Switching gears, I think the reason the graphical leaps seems to be diminishing returns at this point is due to several factors. Frame rates and resolutions have been a bigger deal in console gaming from the 7th Gen onward than they ever have been. It takes a lot more processing power to run most games at 4K 60FPS. In the past, graphic fidelity itself (and memory for bigger worlds) was a big focus. Now it seems to be on resolution, frame rate, online fidelity, AI, and the like.

It's much easier to improve shit visuals like PS1/N64 games and improve them multiples of times.
But when games start to look amazing with high quality and intricate assets, given they are still just rough "approximations" - It's much harder to get a multiples improvement.

I think most developers at this point have given up chasing the 4k-everything dream and will instead resort to frame-reconstruction of various types (Which the gaming industry has been experimenting with all generation long) and dynamic resolutions to make faux-4k in order to bolster visuals and retain a degree of framerate consistency.

We aren't at a point yet where consoles have the technology to run games at 4k, 60fps with Ray Tracing, next-gen won't do it, not for visually impressive titles anyway.

Once we look towards the generation after the 9th gen, we will probably start to see movements to more precise and expensive forms of rendering paths, rather than the current paradigm, Ray Tracing will finally come into it's own as well.
I'm excited.

This next gen though, the improvements aren't all in the graphics, simulation quality and complexity will take a leap forward instead.

victor83fernandes said:

Just be honest you never had a wiiU, the graphical upgrade from wiiU to switch is barely noticeable, way less difference than a ps4 to ps4 pro.
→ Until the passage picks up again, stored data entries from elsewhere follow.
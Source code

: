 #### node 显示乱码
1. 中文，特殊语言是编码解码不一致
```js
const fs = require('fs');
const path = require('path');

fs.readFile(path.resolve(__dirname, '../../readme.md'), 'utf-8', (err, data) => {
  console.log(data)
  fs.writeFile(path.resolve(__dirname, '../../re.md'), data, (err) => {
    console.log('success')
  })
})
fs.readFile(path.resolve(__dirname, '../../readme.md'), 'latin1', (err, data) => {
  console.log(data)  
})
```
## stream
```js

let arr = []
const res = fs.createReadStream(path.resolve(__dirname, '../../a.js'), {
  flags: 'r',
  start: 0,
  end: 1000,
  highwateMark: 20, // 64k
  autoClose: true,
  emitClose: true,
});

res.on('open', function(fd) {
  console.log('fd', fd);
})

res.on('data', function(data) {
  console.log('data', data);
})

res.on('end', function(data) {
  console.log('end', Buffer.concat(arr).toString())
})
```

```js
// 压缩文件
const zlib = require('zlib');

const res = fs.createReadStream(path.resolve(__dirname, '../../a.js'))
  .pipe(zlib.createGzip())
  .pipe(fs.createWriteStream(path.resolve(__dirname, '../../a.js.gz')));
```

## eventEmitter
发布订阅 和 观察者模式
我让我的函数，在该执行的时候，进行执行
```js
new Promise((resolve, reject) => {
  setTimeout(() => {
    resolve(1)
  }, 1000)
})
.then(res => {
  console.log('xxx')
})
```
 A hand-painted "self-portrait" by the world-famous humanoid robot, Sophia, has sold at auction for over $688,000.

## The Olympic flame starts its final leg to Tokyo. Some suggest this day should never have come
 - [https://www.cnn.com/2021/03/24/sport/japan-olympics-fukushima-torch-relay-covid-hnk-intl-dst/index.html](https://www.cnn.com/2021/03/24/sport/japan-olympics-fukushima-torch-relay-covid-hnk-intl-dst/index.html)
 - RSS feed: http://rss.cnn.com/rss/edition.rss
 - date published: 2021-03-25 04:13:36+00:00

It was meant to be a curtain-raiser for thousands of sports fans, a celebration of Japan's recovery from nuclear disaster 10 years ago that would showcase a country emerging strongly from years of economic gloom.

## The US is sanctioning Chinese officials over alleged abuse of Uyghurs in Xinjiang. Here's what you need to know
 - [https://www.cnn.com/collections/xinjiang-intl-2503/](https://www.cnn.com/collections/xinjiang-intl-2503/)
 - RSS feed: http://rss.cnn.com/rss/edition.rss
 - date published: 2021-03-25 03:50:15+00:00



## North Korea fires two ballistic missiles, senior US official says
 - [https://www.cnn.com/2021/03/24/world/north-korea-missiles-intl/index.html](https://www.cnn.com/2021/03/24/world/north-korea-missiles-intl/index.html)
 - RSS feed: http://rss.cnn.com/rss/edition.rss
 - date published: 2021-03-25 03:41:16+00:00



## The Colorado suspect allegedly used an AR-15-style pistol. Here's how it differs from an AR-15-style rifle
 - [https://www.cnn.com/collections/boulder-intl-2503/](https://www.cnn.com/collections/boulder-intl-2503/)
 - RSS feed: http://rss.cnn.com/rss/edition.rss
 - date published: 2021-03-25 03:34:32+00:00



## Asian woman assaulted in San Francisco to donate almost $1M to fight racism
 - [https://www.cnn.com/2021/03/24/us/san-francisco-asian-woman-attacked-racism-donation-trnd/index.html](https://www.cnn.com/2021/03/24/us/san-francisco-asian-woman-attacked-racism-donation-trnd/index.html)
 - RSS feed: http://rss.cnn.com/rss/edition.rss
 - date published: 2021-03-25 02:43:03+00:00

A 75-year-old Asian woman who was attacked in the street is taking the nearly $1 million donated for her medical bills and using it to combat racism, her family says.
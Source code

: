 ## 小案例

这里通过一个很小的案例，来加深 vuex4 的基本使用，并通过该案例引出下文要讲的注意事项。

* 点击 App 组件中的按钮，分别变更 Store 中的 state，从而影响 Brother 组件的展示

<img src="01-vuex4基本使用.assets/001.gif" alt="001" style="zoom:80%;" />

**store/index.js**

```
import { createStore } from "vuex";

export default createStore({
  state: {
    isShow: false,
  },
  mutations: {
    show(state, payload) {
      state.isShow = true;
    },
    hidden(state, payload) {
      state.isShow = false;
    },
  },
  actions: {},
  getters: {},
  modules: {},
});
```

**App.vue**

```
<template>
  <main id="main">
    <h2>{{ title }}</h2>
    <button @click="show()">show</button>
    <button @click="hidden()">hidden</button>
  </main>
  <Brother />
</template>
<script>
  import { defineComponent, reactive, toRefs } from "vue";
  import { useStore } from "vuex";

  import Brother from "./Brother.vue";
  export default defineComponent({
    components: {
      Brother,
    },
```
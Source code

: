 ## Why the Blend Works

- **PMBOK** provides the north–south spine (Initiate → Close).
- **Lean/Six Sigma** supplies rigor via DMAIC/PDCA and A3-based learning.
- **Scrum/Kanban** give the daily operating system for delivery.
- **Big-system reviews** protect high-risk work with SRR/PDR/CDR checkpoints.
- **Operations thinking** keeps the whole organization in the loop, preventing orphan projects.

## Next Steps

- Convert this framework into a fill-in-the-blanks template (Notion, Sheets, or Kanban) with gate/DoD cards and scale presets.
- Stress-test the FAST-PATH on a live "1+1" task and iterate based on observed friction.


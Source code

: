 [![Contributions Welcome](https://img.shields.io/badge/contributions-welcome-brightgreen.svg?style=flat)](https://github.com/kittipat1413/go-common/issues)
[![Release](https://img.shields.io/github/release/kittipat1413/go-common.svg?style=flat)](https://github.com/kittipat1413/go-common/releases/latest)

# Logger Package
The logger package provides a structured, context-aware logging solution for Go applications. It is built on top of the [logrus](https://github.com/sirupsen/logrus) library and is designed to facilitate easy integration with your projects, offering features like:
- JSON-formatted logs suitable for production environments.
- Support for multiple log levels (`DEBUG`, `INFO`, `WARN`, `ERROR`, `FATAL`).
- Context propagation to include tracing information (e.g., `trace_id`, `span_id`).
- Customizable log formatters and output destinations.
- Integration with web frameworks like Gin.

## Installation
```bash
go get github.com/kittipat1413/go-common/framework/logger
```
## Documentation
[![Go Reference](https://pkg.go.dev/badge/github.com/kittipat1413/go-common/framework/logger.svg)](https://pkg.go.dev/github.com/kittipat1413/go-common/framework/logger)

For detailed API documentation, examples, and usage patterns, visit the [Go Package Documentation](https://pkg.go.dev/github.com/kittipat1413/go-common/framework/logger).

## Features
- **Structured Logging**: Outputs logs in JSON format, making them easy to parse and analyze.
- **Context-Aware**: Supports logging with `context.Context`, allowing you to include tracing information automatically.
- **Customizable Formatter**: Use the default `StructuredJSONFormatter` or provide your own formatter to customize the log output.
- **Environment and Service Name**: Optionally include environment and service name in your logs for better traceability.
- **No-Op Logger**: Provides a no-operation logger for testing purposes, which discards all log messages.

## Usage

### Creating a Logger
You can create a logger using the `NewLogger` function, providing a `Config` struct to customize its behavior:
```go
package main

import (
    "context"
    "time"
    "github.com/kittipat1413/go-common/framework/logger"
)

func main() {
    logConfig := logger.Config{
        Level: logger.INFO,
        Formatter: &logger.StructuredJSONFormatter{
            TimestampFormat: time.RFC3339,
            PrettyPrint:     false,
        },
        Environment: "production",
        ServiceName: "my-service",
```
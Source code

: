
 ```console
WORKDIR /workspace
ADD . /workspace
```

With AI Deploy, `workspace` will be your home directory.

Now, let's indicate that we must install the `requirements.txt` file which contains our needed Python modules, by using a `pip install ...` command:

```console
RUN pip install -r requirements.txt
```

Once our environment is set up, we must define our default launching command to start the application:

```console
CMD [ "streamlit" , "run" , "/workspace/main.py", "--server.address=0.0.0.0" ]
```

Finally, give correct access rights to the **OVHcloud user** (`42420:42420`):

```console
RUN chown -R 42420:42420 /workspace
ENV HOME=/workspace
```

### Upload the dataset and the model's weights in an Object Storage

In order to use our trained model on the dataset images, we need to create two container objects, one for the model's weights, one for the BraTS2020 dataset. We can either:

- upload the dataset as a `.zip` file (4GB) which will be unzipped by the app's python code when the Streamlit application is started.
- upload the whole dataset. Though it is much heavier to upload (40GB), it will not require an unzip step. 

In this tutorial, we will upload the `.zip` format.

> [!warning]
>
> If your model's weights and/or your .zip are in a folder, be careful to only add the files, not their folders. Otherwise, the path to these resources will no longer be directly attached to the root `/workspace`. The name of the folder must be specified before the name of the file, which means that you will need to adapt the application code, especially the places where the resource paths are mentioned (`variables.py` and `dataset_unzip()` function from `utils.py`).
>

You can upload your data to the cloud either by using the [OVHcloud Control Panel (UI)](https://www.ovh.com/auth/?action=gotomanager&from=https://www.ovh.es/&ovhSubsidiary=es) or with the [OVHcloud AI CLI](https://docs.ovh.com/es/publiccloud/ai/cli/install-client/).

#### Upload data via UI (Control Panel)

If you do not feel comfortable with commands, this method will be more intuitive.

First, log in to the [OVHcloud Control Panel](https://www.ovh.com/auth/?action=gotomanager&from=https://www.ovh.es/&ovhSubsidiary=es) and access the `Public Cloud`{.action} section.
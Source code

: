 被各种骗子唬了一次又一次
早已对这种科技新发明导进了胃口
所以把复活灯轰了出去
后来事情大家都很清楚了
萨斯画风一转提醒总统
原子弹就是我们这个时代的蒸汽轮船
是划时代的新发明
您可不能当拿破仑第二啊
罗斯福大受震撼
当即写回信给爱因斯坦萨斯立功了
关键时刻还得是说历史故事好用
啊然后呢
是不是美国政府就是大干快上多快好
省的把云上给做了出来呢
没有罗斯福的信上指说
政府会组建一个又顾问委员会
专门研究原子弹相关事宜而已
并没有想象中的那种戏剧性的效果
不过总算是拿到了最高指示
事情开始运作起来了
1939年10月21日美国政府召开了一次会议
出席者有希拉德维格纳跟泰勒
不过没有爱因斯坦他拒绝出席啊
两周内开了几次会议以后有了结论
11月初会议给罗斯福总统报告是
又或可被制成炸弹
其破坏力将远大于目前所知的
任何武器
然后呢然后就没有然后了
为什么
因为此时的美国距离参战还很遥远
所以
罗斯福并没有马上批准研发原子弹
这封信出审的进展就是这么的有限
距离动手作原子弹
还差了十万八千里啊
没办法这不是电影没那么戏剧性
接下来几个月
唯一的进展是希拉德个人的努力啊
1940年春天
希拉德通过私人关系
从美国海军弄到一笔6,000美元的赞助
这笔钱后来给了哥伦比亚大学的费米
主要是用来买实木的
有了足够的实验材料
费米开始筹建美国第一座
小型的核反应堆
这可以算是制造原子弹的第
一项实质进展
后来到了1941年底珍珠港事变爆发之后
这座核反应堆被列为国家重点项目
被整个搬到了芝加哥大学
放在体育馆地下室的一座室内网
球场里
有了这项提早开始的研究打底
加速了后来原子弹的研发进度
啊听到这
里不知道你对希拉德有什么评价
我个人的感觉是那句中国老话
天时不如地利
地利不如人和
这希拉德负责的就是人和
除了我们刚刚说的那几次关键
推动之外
I have both the wiiU and switch.

You might need glasses if you think the difference was massive. 

I don't disagree with you, there hasn't been many games that showcase the difference in hardware capabilities...
That is mostly Nintendo's fault.

But there is a significant hardware jump, not as significant as the jump between the Xbox 360 and Xbox One or Playstation 3 and Playstation 4, but it is still there.
We just haven't had the games to show off everything yet from first party.

But Doom, Wolfenstein, Witcher, Links Awakening, Luigi's Mansion 3 have showed it's got an edge over Wii U and there is still more to come.

Check games on wiiU such as Xenoblades X. The wiiU was not pushed because it was not selling so nintendo abandoned it.

My issue was with the comment that it was a massive upgrade, as I said the ps4 pro has a much bigger upgrade to slim ps4 than wiiU to switch.

The upgrade exists but its nowhere near a generational or even mid-ten upgrade. Nowhere near the wii to wiiU upgrade which was massive.

Those games you mention on switch most look really bad full of aliasing and framerate issues.